COLOGNE, Germany – Germany’s Ministry of Defense will abandon planned air defense investments and other high-profile programs involving US vendors that have not been resolved in the final months of Merkel’s administration, officials have told lawmakers.
The February 3 list of “essential” but not funded programs, as officials wrote, includes some of the trans-Atlantic defense efforts that have simmered for some time. As a result, American contractors Lockheed Martin and Boeing were left waiting until the new government filed a lawsuit over the posture of the German defense acquisition sometime after the September 26 election.
Lockheed Martin, along with MBDA Deutschland, have been eyeing a contract at TLVS missile defense following more than a year of negotiations and several years of German-American joint development. The prospects for the program turned dim last fall, as new requirements raised costs. Unsurprisingly, TLVS has now officially appeared on the duty roster for the next chancellor.
In particular, a project that aims to defend against short-range aerial threats, such as drones or mortar fire, is also under budget, defense officials wrote to lawmakers.
Defense Minister Annegret Kramp-Karrenbauer late last year reframed German air defense requirements requiring a greater focus on the drone threat, as evidenced by Nagorno-Karabakh conflict. He said a wholesale evaluation of the entire weapons portfolio will determine the way forward, including what systems the Bundeswehr needs to counter threats of different sizes from various distances.
Whatever happened to the review, it doesn’t seem like it sparked the urge to start something new right away.
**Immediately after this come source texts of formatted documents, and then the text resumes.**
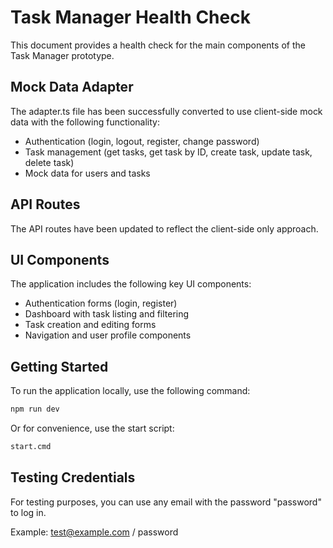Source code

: # Task Manager Health Check

This document provides a health check for the main components of the Task Manager prototype.

## Mock Data Adapter

The adapter.ts file has been successfully converted to use client-side mock data with the following functionality:

- Authentication (login, logout, register, change password)
- Task management (get tasks, get task by ID, create task, update task, delete task)
- Mock data for users and tasks

## API Routes

The API routes have been updated to reflect the client-side only approach.

## UI Components

The application includes the following key UI components:

- Authentication forms (login, register)
- Dashboard with task listing and filtering
- Task creation and editing forms
- Navigation and user profile components

## Getting Started

To run the application locally, use the following command:

```bash
npm run dev
```

Or for convenience, use the start script:

```bash
start.cmd
```

## Testing Credentials

For testing purposes, you can use any email with the password "password" to log in.

Example: test@example.com / password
That leaves Germany’s Patriot systems fleet, along with a limited order for counter-drone systems made by Kongsberg and Hensoldt aimed at fulfilling Germany’s commitments to NATO for 2023, as basic equipment for now.
Lockheed will also have to await what happens next in the Bundeswehr heavy transport helicopter program, which is intended to replace its fleet of CH-53G models. Ministry of Defense effectively stop the acquisition last fall’s process after Lockheed and Boeing over budgeted with their special offers of the CH-53K King Stallion and CH-47 Chinook, respectively.
German defense officials recently requested information from the US Defense Security Cooperation Agency about purchasing a more standard, and possibly cheaper, version of the desired aircraft.
In response, Lockheed launched an official protest, now in the pockets of the Federal Cartel Office, as first reported by Die Welt newspaper. Company officials said they wanted to get a decision on whether Berlin to abandon purchases altogether in line with fair competition rules.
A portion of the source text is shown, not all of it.